Dataset entries:
*** Begin section ***
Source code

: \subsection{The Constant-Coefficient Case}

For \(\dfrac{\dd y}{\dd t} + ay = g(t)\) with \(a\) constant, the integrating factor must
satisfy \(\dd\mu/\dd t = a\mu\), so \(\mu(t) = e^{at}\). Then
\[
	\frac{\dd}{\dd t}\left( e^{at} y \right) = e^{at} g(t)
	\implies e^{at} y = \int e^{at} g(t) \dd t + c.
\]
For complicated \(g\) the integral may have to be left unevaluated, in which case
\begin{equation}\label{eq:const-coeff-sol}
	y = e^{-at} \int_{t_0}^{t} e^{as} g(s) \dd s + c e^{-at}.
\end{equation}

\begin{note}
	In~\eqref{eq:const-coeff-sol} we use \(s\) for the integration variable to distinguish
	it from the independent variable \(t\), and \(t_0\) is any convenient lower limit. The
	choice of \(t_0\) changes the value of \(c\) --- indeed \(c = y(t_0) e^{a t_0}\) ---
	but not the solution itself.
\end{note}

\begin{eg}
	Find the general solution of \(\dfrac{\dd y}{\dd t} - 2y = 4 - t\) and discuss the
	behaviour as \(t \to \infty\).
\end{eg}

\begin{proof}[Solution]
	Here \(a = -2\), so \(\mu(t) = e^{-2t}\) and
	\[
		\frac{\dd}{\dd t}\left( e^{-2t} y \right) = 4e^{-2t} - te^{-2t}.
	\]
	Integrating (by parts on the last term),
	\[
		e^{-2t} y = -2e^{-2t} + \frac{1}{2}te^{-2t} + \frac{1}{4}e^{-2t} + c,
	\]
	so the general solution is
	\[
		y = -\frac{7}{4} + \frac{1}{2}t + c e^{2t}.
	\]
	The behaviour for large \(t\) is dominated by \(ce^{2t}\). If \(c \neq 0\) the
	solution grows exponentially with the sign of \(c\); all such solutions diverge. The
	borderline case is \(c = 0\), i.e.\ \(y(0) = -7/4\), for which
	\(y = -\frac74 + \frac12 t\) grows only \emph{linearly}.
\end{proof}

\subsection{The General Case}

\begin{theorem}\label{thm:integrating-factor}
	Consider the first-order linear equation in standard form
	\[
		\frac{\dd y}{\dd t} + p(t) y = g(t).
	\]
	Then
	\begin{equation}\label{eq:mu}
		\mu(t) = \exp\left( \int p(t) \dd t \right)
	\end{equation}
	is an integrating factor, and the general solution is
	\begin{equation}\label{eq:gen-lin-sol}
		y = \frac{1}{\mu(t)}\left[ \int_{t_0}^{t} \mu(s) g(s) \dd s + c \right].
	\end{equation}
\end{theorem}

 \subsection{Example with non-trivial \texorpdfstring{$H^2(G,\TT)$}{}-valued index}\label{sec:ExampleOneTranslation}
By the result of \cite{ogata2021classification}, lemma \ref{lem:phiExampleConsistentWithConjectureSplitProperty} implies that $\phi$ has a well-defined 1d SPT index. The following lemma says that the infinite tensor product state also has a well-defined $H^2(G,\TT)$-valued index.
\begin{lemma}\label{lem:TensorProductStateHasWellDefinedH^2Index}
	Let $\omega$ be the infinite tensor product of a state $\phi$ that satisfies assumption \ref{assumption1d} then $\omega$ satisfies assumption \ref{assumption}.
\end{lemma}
*** End section ***
> [Aim of the task]: Scan the data above, find each line with "variable", and copy it.

> [Solution for this problem]:
	In~\eqref{eq:const-coeff-sol} we use \(s\) for the integration variable to distinguish
	it from the independent variable \(t\), and \(t_0\) is any convenient lower limit. The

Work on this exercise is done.